A further 1,025 cases of Covid-19 and no additional deaths have been recorded in the State, the Department of Health has said.
In a statement on Sunday evening, the department said a total of 57,128 cases have now been confirmed in Ireland and 1,882 people with the disease have died.
Of the latest cases, 255 were in Dublin, 147 were in Cork, 77 were in Galway, 54 were in Kildare, 53 were in Donegal and the remaining 439 were spread across 21 counties. The median age of those infected was 31.
A total of 315 people with the disease are currently in the State’s hospitals, with 38 in intensive care units. The department said there had been 16 additional hospitalisations in the past 24 hours.
Chief medical officer Dr Tony Holohan said: “If you’re a confirmed case, have had a test or have symptoms of Covid-19, you must self-isolate for 10 days.
“If you live with a case or have been told you’re a close contact, you must restrict your movements for 14 days. Everyone else should stay at home, unless for essential reasons or for exercise within 5km of where you live.”
The 14-day incidence rate of Covid-19 across the State is now 307.5 cases per 100,000 people.
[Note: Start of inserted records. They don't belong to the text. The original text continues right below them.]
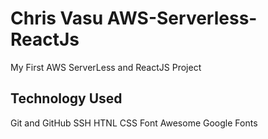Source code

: # Chris Vasu AWS-Serverless-ReactJs
My First AWS ServerLess and ReactJS Project


## Technology Used
Git and GitHub
SSH
HTNL
CSS
Font Awesome
Google Fonts

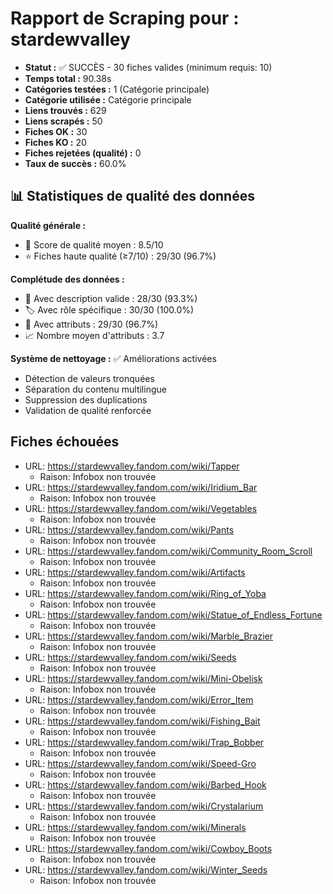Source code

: # Rapport de Scraping pour : stardewvalley
- **Statut :** ✅ SUCCÈS - 30 fiches valides (minimum requis: 10)
- **Temps total :** 90.38s
- **Catégories testées :** 1 (Catégorie principale)
- **Catégorie utilisée :** Catégorie principale
- **Liens trouvés :** 629
- **Liens scrapés :** 50
- **Fiches OK :** 30
- **Fiches KO :** 20
- **Fiches rejetées (qualité) :** 0
- **Taux de succès :** 60.0%

## 📊 Statistiques de qualité des données

**Qualité générale :**
- 🎯 Score de qualité moyen : 8.5/10
- ⭐ Fiches haute qualité (≥7/10) : 29/30 (96.7%)

**Complétude des données :**
- 📝 Avec description valide : 28/30 (93.3%)
- 🏷️ Avec rôle spécifique : 30/30 (100.0%)
- 🔖 Avec attributs : 29/30 (96.7%)
- 📈 Nombre moyen d'attributs : 3.7

**Système de nettoyage :** ✅ Améliorations activées
- Détection de valeurs tronquées
- Séparation du contenu multilingue  
- Suppression des duplications
- Validation de qualité renforcée

## Fiches échouées
- URL: https://stardewvalley.fandom.com/wiki/Tapper
  - Raison: Infobox non trouvée
- URL: https://stardewvalley.fandom.com/wiki/Iridium_Bar
  - Raison: Infobox non trouvée
- URL: https://stardewvalley.fandom.com/wiki/Vegetables
  - Raison: Infobox non trouvée
- URL: https://stardewvalley.fandom.com/wiki/Pants
  - Raison: Infobox non trouvée
- URL: https://stardewvalley.fandom.com/wiki/Community_Room_Scroll
  - Raison: Infobox non trouvée
- URL: https://stardewvalley.fandom.com/wiki/Artifacts
  - Raison: Infobox non trouvée
- URL: https://stardewvalley.fandom.com/wiki/Ring_of_Yoba
  - Raison: Infobox non trouvée
- URL: https://stardewvalley.fandom.com/wiki/Statue_of_Endless_Fortune
  - Raison: Infobox non trouvée
- URL: https://stardewvalley.fandom.com/wiki/Marble_Brazier
  - Raison: Infobox non trouvée
- URL: https://stardewvalley.fandom.com/wiki/Seeds
  - Raison: Infobox non trouvée
- URL: https://stardewvalley.fandom.com/wiki/Mini-Obelisk
  - Raison: Infobox non trouvée
- URL: https://stardewvalley.fandom.com/wiki/Error_Item
  - Raison: Infobox non trouvée
- URL: https://stardewvalley.fandom.com/wiki/Fishing_Bait
  - Raison: Infobox non trouvée
- URL: https://stardewvalley.fandom.com/wiki/Trap_Bobber
  - Raison: Infobox non trouvée
- URL: https://stardewvalley.fandom.com/wiki/Speed-Gro
  - Raison: Infobox non trouvée
- URL: https://stardewvalley.fandom.com/wiki/Barbed_Hook
  - Raison: Infobox non trouvée
- URL: https://stardewvalley.fandom.com/wiki/Crystalarium
  - Raison: Infobox non trouvée
- URL: https://stardewvalley.fandom.com/wiki/Minerals
  - Raison: Infobox non trouvée
- URL: https://stardewvalley.fandom.com/wiki/Cowboy_Boots
  - Raison: Infobox non trouvée
- URL: https://stardewvalley.fandom.com/wiki/Winter_Seeds
  - Raison: Infobox non trouvée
Cavan, with an incidence of 966.2, is the worst affected county, followed by Meath, where the incidence is 657.3.
Westmeath and Sligo both have incidences above 400, while Monaghan, Galway, Cork, Donegal, Wexford and Kildare have incidences above 300.
Tipperary, with an incidence of 134.8, has the lowest figures nationally followed by Wicklow (146 per 100,000) and Kilkenny (175.3 per 100,000).
Northern Ireland’s Department of Health on Sunday said there had been six further Covid-19 linked deaths in the previous 24-hour reporting period and 923 more cases. The death toll recorded by the department now stands at 645 and there have been 33,209 confirmed cases in the North. There are currently 309 patients with Covid-19 being treated in Northern Irish hospitals, with 34 people in intensive care.
Key indicators
A number of key indicators relating to the spread of Covid-19 in the State have levelled off in recent days.
The proportion of people testing positive, along with the number of close contacts per person - important indicators of the rate of transmission of the disease in the community - have fallen.
HSE chief executive Paul Reid on Sunday morning noted the eight-day fall in the positivity rate for tests, which on Saturday stood at 6.2 per cent for the previous seven days.
Mr Reid also noted a fall in the number of close contacts, down from 4½ per confrimed case to three.
“Most close contacts are household. Still very early but good. We’re all be part of the solution. Let’s keep this going,” he said on Twitter.
Officials caution against reading too much into single-day figures but the improvements seen across a range of indicators point to some stabilisation of the situation.
Tánaiste Leo Varadkar told RTÉ’s This Week that while it is “early days”, the Level 3 restrictions put in place in early October “are starting to have an effect”.
“You know we’re seeing the number of cases level off and the positivity rate fall. It is early days yet though, and we’ve yet to see what the effect of the Level 5 measures is, we won’t really know that until really November sometime.”
Mr Varadkar said the Government is “increasingly optimistic” that it will be possible to start vaccinating those most at risk from Covid-19 “in the first half if not first quarter of next year”.
He said he is confident that Ireland can move to “Level 3 and a bit” in December. “But at the same time, we need to not be complacent.”
The Government’s strategy is, he said, “to delay the virus to slow it down until such a time as a vaccine available”. Mr Varadkar said it is not inevitable that Ireland will be back in Level 5 in the New Year.
Tracing collapse
Meanwhile, Mr Reid said a “vast majority” of the almost 2,000 confirmed Covid-19 cases who were asked to do their own contact tracing last weekend had only reported having household contacts.
The HSE’s contract tracing system collapsed last week due to a sudden surge in cases and a lack of staff to deal with them. As a result, thousands of people who had tested positive for the virus were asked to ring their own contacts in order to prevent a backlog of contact tracing calls.
Mr Reid told Newstalk that what happened last week “shouldn’t have happened to the extent that it happened”.
“It was one of those overwhelming weekend were 3,500 calls had to be made. To put it into context, we went from 8,000 calls per week to 28,000 calls per week in a very short period of time and that definitely culminated last weekend,” he said.
“In essence what caught up last weekend was an absolute uncontrolled levels in the community.”
He added: “What we are seeing is calls taking significantly longer, probably double the time they were taking at the start of this, more volume of calls [SIC]and more complex calls that we’re having to make as well.”
Mr Reid added that he regrets what happened last weekend, adding that the HSE “fixed it”.
“What we did during the summer was four things. Firstly build up the number of community testing centres and recruited workers to do that, secondly improved the logistics of the transfer of those swabs to more efficient testing, thirdly built up our lab capacity to now over 120,000 and we building more over the coming weeks and finally the recruitment of tracers,” he said.